The test is on 32-bit x86 Linux.

So basically I am trying to log the information of executed basic blocks by insert instrumentation instructions in assembly code.

My strategy is like this: Write the index of a executed basic block in a globl array, and flush the array from memory to the disk when the array is full (16M).

Here is my problem. I need the flush the array to the disk when the execution of instrumented binary is over, even if it does not reach 16M boundary. However, I just don't know where to find the exit of a assembly program.

I tried this:

  1. grep exit from the target assembly program, and flush the memory right before the call exit instruction. But according to some debugging experience, the target C program, say, a md5sum binary, does not call exit when it finishes the execution.

  2. Flush the memory at the end of main function. However, in the assembly code, I just don't know where is the exact end of main function. I can do a conservative approach, say, looking for all the ret instruction, but it seems to me that not all the main function ends with a ret instruction.

So here is my question, how to identify the exact execution end of a assembly code , and insert some instrumentation instructions there? Hooking some library code is fine to me. I understand with different input, binary could exit at different position, so I guess I need some conservative estimation. Am I clear? thanks!

I believe you cannot do that in the general case. First, if main is returning some code, it is an exit code (if main has no explicit return the recent C standards require that the compiler adds an implicit return 0; ). Then a function could store the address of exit in some data (eg a global function, a field in a struct , ...), and some other function could indrectly call that thru a function pointer. Practically, a program can load some plugins using dlopen and use dlsym for "exit" name, or simply call exit inside the plugin, etc... AFAIU solving that problem (of finding actual exit calls, in the dynamic sense) in full generality can be proved equivalent to the halting problem . See also Rice's theorem .

Without claiming an exhaustive approach, I would suggest something else (assuming you are interested in instrumenting programs coded in C or C++, etc... whose source code is available to you). You could customize the GCC compiler with MELT to change the basic blocks processed inside GCC to call some of your instrumentation functions. It is not trivial, but it is doable... Of course you'll need to recompile some C code with such a customized GCC to instrument it.

(Disclaimer, I am the main author of MELT ; feel free to contact me for more...)

BTW, do you know about atexit(3) ? It could be helpful for your flushing issue... And you might also use LD_PRELOAD tricks (read about dynamic linkers , see ld-linux(8) ).

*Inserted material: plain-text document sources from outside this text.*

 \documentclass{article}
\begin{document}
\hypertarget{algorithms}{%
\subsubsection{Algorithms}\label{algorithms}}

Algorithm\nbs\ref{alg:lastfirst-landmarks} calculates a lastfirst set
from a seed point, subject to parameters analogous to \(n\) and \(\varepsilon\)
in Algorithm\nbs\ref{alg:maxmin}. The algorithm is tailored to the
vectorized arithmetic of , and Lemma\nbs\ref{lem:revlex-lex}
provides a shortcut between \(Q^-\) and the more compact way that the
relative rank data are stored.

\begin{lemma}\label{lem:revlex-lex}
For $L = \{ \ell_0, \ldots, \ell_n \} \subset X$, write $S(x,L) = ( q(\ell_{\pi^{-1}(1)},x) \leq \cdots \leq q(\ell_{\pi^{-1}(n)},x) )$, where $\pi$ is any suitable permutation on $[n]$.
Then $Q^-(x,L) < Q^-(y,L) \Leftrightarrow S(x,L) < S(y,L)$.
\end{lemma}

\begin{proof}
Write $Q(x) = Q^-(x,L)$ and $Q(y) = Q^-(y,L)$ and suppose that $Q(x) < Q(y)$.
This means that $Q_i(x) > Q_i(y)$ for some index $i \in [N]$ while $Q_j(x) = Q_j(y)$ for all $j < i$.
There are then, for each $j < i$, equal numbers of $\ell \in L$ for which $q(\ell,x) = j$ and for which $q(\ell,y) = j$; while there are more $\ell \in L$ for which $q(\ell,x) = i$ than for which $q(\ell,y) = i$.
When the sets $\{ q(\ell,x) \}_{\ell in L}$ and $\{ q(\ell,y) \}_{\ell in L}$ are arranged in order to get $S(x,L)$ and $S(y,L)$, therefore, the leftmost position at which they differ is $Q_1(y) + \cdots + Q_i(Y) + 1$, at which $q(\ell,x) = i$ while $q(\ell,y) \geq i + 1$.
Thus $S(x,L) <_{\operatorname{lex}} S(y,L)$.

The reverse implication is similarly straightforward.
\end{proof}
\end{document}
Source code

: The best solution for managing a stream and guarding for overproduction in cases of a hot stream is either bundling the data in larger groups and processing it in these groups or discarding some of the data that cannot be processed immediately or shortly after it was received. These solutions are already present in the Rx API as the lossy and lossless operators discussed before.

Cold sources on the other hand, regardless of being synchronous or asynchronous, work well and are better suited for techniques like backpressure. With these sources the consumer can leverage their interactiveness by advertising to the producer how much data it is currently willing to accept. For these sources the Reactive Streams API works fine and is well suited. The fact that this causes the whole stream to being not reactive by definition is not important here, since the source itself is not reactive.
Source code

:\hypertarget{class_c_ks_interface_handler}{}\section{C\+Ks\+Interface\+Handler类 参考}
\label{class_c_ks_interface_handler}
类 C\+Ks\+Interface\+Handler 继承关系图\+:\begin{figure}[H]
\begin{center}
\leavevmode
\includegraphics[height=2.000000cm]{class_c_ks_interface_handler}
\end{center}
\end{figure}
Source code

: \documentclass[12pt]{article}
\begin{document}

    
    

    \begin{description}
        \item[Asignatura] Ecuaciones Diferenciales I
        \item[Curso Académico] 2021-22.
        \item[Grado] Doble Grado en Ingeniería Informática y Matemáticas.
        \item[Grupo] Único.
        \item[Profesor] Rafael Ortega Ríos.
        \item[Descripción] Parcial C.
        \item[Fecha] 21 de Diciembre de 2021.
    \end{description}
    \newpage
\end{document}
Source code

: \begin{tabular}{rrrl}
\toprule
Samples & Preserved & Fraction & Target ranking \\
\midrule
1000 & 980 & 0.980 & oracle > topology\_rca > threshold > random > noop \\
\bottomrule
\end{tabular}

atexit() will properly handle 95+% of programs. You can either modify its chain of registered handlers, or instrument it as you are other blocks. However, some programs may terminate by use of _exit() which does not invoke atexit handlers. Probably instrumenting _exit to invoke data flushing and installing an atexit (or on_exit() on BSD-like programs) handler should cover nearly 100% of programs.


Addendum: Note that the Linux Base Specification says that the C library startup shall:

call the initializer function (*init)().
call main() with appropriate arguments.
call exit() with the return value from main().

A method that should be working everytime would be to create a shared memory section for storing your data there.

You also create a child process which is waiting for the process being debugged to finish.

As soon as the process being debugged has finished the child process will finalize the write operations using the data that is in the shared memory.

This should work on all forms of exit, process interruptions (eg Ctrl+C, closing the terminal window, ...) or even if the process has been killed using "kill".

But according to some debugging experience, the target C program, say, a md5sum binary, does not call exit when it finishes the execution.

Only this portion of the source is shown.